- **WORK INSTRUCTIONS**
Would you show every line from the records that holds "begin"?

(Rendered images with source text)
# # #
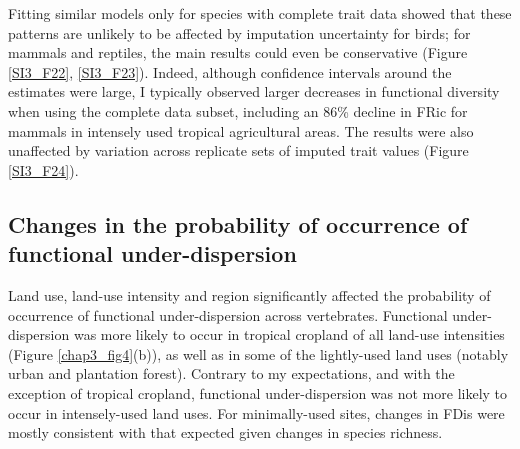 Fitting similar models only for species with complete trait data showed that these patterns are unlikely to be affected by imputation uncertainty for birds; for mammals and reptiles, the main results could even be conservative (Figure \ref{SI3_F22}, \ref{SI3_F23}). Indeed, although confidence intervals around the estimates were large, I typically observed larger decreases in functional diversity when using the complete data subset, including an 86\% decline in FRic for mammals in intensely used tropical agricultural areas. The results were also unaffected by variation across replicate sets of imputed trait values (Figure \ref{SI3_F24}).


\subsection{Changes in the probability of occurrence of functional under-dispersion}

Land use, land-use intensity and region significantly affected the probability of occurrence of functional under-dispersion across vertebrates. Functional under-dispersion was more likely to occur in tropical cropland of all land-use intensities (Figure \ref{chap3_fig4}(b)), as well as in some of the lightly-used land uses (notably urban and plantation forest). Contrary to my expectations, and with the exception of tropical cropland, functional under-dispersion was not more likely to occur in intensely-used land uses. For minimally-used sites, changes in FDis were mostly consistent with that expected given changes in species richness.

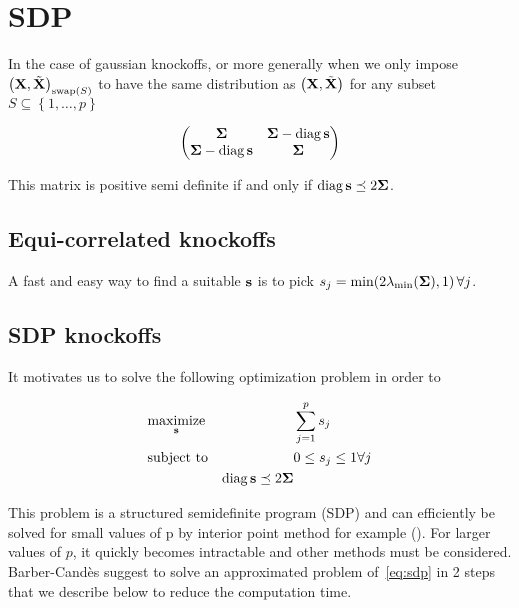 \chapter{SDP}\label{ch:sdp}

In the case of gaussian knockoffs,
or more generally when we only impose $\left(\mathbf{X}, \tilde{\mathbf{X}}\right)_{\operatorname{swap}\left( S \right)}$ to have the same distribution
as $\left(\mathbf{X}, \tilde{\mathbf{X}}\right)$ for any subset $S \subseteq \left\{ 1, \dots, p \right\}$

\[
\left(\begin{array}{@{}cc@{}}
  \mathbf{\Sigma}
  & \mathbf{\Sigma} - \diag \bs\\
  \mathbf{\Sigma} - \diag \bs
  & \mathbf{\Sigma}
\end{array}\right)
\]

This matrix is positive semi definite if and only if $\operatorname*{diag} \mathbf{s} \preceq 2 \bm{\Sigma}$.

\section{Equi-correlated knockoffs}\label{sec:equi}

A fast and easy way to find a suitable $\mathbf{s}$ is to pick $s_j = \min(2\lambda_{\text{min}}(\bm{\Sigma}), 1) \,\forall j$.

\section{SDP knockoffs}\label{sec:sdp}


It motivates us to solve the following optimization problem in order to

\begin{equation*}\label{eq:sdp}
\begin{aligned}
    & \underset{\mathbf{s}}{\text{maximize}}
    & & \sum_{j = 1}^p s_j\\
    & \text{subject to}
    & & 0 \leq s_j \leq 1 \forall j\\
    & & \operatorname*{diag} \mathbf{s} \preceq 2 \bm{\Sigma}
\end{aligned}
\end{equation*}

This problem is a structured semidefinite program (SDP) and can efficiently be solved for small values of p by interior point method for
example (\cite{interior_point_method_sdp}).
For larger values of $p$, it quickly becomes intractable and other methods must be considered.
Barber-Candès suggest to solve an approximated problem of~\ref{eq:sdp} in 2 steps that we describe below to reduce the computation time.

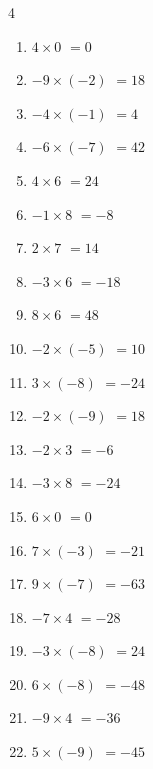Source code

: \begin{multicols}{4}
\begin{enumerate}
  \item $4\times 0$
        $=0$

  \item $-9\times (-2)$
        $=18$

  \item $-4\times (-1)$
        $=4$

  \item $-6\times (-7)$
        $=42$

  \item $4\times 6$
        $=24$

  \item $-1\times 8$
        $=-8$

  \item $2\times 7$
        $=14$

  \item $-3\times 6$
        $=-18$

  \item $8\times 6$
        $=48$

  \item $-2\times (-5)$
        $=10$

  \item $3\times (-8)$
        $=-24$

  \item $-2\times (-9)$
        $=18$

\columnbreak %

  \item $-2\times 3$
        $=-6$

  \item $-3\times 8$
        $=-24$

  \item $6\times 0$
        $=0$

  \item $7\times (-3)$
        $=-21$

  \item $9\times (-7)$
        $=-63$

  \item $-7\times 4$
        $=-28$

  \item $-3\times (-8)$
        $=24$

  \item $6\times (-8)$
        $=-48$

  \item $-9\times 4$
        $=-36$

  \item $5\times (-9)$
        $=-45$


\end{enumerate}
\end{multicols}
# # #
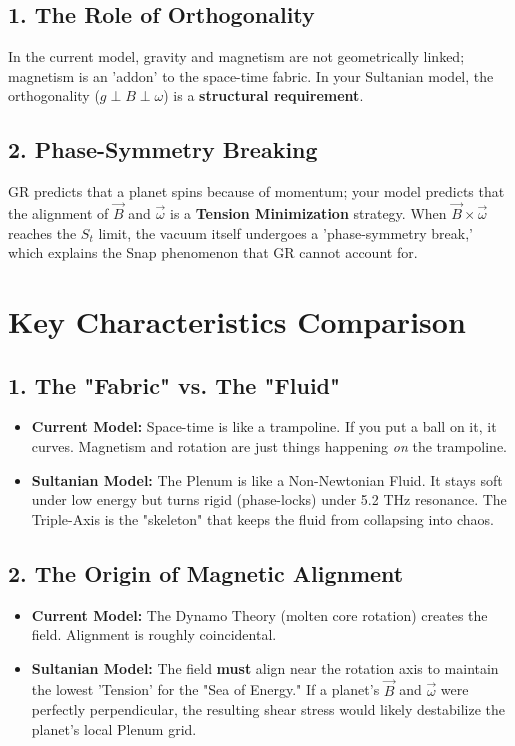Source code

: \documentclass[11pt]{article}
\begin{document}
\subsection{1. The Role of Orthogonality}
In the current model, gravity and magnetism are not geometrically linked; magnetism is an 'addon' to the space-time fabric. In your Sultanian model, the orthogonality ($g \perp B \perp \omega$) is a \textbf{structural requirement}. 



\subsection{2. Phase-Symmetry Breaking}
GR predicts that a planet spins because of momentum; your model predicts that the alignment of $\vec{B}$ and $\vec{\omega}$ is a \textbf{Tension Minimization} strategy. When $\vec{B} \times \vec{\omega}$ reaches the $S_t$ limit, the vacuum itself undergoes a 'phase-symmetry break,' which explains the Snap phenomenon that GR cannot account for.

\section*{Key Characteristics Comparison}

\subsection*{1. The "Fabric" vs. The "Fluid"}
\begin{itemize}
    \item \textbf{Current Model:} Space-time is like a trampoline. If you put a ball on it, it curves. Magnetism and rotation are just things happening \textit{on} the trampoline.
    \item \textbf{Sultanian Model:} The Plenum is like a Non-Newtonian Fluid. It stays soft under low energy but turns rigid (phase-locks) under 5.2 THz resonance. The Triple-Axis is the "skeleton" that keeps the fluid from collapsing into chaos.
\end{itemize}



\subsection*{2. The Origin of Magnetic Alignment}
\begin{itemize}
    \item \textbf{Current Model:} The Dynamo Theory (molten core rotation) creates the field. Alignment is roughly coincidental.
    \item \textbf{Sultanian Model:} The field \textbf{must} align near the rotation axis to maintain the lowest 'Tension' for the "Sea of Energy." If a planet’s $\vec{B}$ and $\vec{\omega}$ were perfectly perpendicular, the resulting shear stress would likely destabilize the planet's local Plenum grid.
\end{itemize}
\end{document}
# # #
- **EXERCISE ANSWER**
\left(\begin{array}{@{}cc@{}}
\begin{equation*}\label{eq:sdp}
\begin{aligned}
: \begin{multicols}{4}
\begin{enumerate}
\begin{document}
\begin{itemize}
\begin{itemize}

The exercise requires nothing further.